Sunday, March 30, 2008

Sassafras Wakes From Its Long Winter Nap

The sassafras tree is currently budding in hills and hollows of Itawamba County. A member of the laurel family, this beautiful tree with it’s upright trunk and horizontal limbs known as “sassyfrass” for generations, was an important part of the Itawamba pioneer household. The aromatic roots of the tree were used for a spring tonic that was said to cure “spring fever” or that tired and run down feeling. The tree trunk, with the bark stripped, would make excellent posts as the wood resisted decay.

The green leaves, when bruised, has a faint smell of lemon.
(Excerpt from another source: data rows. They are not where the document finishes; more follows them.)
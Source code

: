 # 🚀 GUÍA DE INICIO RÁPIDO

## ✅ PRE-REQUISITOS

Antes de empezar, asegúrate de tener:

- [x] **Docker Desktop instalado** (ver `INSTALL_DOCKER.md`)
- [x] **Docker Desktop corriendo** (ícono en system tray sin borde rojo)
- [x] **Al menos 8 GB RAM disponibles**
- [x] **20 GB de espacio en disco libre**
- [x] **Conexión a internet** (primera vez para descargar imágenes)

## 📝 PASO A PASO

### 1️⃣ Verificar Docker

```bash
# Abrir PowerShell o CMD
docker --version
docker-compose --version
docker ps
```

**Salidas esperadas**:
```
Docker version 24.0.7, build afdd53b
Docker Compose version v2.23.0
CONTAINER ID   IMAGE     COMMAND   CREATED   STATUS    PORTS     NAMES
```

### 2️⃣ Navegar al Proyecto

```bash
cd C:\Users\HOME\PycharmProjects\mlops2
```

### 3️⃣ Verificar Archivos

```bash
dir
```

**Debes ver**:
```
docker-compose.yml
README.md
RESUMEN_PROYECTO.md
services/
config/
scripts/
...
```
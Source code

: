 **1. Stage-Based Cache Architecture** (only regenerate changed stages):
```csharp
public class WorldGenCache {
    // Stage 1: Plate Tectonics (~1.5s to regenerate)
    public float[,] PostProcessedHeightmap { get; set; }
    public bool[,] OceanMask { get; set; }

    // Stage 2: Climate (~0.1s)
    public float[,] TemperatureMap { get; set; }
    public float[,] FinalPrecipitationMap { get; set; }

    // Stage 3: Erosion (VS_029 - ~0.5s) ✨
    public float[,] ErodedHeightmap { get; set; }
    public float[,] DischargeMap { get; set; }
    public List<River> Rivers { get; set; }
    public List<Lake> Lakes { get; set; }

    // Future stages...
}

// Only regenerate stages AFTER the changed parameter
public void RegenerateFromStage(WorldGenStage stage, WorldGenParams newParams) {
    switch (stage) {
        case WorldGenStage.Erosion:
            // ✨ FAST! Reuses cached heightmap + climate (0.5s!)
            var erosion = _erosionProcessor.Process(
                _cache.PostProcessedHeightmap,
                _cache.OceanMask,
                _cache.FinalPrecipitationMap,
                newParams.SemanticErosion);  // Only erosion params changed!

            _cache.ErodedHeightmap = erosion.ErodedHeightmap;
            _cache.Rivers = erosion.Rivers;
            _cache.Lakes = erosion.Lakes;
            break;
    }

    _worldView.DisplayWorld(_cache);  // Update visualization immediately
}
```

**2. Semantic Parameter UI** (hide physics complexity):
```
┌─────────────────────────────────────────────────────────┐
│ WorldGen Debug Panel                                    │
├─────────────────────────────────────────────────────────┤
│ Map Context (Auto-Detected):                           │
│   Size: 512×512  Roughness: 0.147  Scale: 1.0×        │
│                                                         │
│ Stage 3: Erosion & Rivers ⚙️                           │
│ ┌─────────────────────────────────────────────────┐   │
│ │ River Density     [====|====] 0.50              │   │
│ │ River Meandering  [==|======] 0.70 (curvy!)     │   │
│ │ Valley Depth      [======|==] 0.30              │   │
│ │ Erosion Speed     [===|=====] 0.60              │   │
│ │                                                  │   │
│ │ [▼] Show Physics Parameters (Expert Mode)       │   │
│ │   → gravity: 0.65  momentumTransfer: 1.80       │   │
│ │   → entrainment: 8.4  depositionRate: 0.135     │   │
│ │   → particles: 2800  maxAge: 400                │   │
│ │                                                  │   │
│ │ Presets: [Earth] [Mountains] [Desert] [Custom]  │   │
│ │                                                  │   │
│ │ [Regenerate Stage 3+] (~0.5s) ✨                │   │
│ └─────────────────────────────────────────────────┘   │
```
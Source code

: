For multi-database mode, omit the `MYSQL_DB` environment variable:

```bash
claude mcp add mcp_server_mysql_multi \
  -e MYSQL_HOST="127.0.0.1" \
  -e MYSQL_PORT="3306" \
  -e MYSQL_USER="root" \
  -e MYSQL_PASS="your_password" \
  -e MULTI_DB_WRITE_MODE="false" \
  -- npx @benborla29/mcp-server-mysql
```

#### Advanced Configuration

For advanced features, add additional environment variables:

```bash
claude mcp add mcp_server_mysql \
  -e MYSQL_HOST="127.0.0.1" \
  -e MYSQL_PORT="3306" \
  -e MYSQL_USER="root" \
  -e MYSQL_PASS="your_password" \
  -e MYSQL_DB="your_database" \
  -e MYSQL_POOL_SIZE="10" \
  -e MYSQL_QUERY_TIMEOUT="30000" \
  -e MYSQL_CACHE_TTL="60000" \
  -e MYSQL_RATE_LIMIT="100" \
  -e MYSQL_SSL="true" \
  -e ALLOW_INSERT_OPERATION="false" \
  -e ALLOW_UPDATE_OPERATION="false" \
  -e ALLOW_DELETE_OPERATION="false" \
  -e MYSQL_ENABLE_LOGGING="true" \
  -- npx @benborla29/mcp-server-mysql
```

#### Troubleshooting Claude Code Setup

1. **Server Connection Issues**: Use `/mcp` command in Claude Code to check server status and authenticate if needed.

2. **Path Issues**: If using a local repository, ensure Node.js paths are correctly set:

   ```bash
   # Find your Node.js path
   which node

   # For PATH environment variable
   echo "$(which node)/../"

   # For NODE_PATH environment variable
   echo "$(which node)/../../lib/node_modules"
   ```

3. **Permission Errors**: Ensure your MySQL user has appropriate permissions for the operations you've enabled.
The following is taken from a 1912 edition of the book, The Americana: A Universal Reference Library by Frederick Converse Beach: “The roots of sassafras very early in American history became an important article of medicine, worth three shillings a pound, and they were one of the objects for which an English expedition landed in 1602…the oil of sassafras is used for a perfume for soaps, etc. The wood itself is orange-colored with pale sap-wood, and when stripped of its bark resists decay for some time, while in contact with the soil, so that it can be made into fence posts.

The sassafras makes an excellent specimen yard tree with its beautiful upright trunk, horizontal branches and unique mitten-shaped leaves. During the fall, the leaves turn a vivid rusty red.